It sounds like a great idea: A company that provides cell service where no one has it. Who wouldn't want to invest? But it was all a scam that stole millions from vulnerable investors.
“I ain't got nothing left,” says Charles Betts, a fraud victim.
This is why 80 year-old Charles Betts is back at work. He is transporting cattle again after he lost more than a $100,000 of his savings in an investment scam.
“I expected not to be working at all, but with all the things that happened…,”says Betts.
What happened is Charles invested money in a wireless communications network called Epcom.
Robert Strande, a U.S. Postal Inspector, says the company's goal was to cover the gaps in cellular service that the big companies were not providing.
Charles, along with 500 others, put $7 million dollars into the project.
The problem: No cell towers were ever built and the investors lost everything.
“Financial ruin, devastation - these were farmers, retired individuals who did not have the ability to just go back to work and recoup their losses,” says Strande.
Postal inspectors began tracking the case and arrested Eldon Anderson as the mastermind.
“He would say, ‘If you don't get in now, you are going to lose an opportunity to invest and make a lot of money,’” says Strande.
Victims fell for the false sense of urgency Anderson created.
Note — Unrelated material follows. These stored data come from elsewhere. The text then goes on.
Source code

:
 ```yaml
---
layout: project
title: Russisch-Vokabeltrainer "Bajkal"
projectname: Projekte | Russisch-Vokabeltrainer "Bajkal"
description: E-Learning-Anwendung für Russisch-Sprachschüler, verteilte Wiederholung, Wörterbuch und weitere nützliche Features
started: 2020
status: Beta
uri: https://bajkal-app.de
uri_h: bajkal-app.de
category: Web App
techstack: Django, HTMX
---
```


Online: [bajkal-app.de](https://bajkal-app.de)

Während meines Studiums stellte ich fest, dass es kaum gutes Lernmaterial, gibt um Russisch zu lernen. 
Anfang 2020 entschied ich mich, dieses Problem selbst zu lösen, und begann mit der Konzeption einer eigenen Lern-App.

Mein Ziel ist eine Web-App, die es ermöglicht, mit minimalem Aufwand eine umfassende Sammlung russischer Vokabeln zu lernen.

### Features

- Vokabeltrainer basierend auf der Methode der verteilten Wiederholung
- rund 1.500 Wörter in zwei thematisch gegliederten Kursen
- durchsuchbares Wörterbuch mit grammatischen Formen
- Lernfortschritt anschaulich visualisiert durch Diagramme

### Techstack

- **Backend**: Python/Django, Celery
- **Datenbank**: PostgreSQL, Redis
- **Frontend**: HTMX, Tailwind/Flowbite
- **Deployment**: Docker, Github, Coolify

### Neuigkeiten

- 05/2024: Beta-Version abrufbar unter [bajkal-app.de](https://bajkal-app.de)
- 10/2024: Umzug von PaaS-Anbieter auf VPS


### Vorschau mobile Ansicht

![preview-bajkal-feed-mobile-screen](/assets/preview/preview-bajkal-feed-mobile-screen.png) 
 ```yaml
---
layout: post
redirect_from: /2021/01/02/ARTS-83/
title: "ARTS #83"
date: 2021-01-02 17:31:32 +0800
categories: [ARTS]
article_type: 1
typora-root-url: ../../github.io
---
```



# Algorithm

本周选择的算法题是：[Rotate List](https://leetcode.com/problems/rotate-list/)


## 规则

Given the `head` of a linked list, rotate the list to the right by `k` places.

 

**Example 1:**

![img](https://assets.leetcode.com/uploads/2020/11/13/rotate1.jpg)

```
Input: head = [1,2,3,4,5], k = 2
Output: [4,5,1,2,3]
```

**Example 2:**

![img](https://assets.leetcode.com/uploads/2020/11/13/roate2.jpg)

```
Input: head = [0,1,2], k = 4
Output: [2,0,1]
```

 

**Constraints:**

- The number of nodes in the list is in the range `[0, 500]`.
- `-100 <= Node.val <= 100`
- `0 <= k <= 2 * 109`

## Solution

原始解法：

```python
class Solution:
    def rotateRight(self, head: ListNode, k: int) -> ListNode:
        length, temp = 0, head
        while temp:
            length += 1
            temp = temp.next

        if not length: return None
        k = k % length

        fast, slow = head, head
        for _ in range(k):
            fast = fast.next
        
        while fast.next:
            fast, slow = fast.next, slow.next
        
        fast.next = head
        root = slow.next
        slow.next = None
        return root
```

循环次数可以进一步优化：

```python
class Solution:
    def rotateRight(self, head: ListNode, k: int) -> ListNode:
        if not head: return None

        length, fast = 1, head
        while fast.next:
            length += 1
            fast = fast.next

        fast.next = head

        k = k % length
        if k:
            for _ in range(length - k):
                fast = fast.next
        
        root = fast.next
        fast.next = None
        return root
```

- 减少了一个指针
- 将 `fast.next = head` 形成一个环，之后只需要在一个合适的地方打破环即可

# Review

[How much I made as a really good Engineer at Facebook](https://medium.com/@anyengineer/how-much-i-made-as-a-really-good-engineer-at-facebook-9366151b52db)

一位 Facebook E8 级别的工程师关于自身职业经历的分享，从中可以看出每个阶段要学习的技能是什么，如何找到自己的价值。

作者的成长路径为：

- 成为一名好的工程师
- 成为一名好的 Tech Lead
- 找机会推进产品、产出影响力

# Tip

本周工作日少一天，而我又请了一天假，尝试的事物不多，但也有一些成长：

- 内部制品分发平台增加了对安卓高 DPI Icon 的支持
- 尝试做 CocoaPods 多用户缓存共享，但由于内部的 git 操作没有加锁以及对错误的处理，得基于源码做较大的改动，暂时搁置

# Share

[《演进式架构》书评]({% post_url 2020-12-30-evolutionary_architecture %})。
Some advice from postal inspectors: When considering investments, take your time and ask a lot of questions.
“Constantly ask questions, ask for information. If they are being evasive or if they are not giving any answers at all, be suspect of that. Walk away,” says Strande.
“I think you should do more investigating than I did,” says Betts.
Anderson is now in federal prison serving an 8-year sentence for selling unregistered securities in a phantom rural wireless communications network.